---------- PROVIDED INFORMATION ----------
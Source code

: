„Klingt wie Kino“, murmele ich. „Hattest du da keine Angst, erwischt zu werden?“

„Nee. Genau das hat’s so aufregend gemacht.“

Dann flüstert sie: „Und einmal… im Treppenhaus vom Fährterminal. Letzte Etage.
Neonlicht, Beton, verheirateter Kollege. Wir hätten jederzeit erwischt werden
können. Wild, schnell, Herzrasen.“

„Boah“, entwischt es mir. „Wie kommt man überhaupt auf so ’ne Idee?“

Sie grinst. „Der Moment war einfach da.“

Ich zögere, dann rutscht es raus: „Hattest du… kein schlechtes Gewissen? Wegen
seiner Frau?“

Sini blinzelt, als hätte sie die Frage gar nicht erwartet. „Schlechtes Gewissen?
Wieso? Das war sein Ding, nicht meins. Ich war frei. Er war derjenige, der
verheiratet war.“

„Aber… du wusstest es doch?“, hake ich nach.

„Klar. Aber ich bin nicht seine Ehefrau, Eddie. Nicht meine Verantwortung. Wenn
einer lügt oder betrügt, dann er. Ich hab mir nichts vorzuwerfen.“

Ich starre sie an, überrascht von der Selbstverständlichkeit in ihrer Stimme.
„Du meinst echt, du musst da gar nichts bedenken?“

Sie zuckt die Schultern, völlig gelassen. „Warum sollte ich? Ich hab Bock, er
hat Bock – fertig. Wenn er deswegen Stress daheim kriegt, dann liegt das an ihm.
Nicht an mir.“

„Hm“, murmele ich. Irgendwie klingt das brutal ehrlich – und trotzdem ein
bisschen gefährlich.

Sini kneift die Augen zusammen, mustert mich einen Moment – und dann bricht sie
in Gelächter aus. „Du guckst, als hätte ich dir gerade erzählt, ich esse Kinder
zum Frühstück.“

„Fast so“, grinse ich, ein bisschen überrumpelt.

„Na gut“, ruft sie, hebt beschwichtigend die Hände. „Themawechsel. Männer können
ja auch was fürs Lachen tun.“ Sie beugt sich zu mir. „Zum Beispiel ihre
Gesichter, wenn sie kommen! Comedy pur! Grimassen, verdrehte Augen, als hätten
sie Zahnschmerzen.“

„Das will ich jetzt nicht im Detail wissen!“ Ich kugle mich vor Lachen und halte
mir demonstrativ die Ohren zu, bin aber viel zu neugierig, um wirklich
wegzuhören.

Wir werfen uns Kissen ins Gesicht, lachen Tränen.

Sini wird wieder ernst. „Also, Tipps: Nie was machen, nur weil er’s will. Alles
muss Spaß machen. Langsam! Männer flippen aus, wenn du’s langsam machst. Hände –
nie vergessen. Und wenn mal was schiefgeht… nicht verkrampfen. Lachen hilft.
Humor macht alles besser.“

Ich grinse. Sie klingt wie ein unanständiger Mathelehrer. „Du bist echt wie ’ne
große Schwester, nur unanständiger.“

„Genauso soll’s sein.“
----------
__WHAT IS NEEDED__. From the listing, please work out how many lines contain "Männer". Give the number only.

__SOLUTION__. 2